The card catalog for your existing stores. Helix returns a
pointer, a confidence, and a *verdict* — not a bag of content.
Your agent asks "do I know this, or do I need to go look?" and Helix
answers deterministically: `verified / stale_risk / needs_refresh`.
Fetching, if any, is the caller's job.

Composes on top of the bundled SQLite genome today. Stacks on
Postgres / S3 / git repos / mempalace-style stores tomorrow. The
value isn't where the bytes live — it's that the *locating* is
crisp and the *confidence* is real.

> **The whole data pipeline is LLM-free** — and this is load-bearing.
> Ingest, tagging, scoring, fusion, chromatin gating, freshness
> weighing, and packet labeling are pure CPU math. spaCy NER, Howard
> 2005 TCM, Stachenfeld 2017 SR, Werman 1986 W1, Hebbian co-activation.
> MiniLM (SEMA, 384d → 20d) and DeBERTa (optional rerank) are small
> transformer encoders, not generators. The only LLM call in the whole
> system is the final answer at `/v1/chat/completions`. Pre-2026-04-09
> the pipeline had an LLM pack step adding ~30 s per ingest; now there
> is zero LLM cost on the retrieval or weighing hot paths.
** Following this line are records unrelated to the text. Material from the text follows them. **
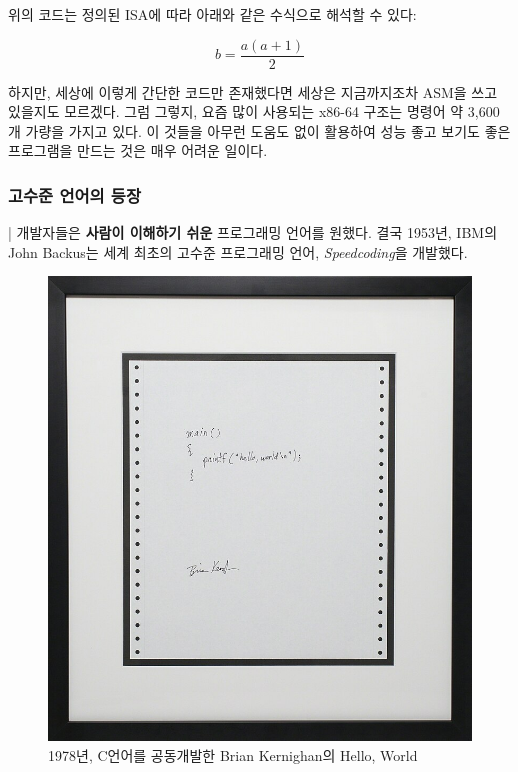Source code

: \documentclass{article}
\begin{document}
위의 코드는 정의된 ISA에 따라 아래와 같은 수식으로 해석할 수 있다:

\begin{equation}
b = \frac{a(a + 1)}{2}
\end{equation}

하지만, 세상에 이렇게 간단한 코드만 존재했다면 세상은 지금까지조차 ASM을
쓰고 있을지도 모르겠다.
그럼 그렇지, 요즘 많이 사용되는 x86-64 구조는 명령어 약 3,600개 가량을
가지고 있다.
이 것들을 아무런 도움도 없이 활용하여 성능 좋고 보기도 좋은 프로그램을
만드는 것은 매우 어려운 일이다.

\subsubsection{고수준 언어의 등장}

| 개발자들은 \textbf{사람이 이해하기 쉬운} 프로그래밍 언어를 원했다.
결국 1953년, IBM의 John Backus는 세계 최초의 고수준 프로그래밍 언어,
\textit{Speedcoding}을 개발했다.

\begin{figure}[!h]
    \centering
    \includegraphics[width=\linewidth]{images/hello-world.jpg}
    \caption{1978년, C언어를 공동개발한 Brian Kernighan의 Hello, World}
\end{figure}
\end{document}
Agents
> consume `/context/packet` without LLM-in-the-loop latency.

<details>
<summary><b>📑 Table of Contents</b></summary>

- [Two Product Surfaces](#two-product-surfaces)
- [Quick Start](#quick-start)
- [How It Works](#how-it-works)
- [Weighing Layer](#weighing-layer)
- [Key Features](#key-features)
- [HTTP Endpoints](#http-endpoints)
- [MCP Tools](#mcp-tools)
- [Python API](#python-api)
- [Continue IDE Integration](#continue-ide-integration)
- [ScoreRift Integration](#scorerift-integration)
- [Configuration](#configuration)
- [Testing](#testing)
- [Benchmarks](#benchmarks)
- [Architecture](#architecture)
- [Acknowledgments](#acknowledgments)
- [License](#license)

</details>

## Two product surfaces

Helix exposes two retrieval surfaces. Pick by caller type.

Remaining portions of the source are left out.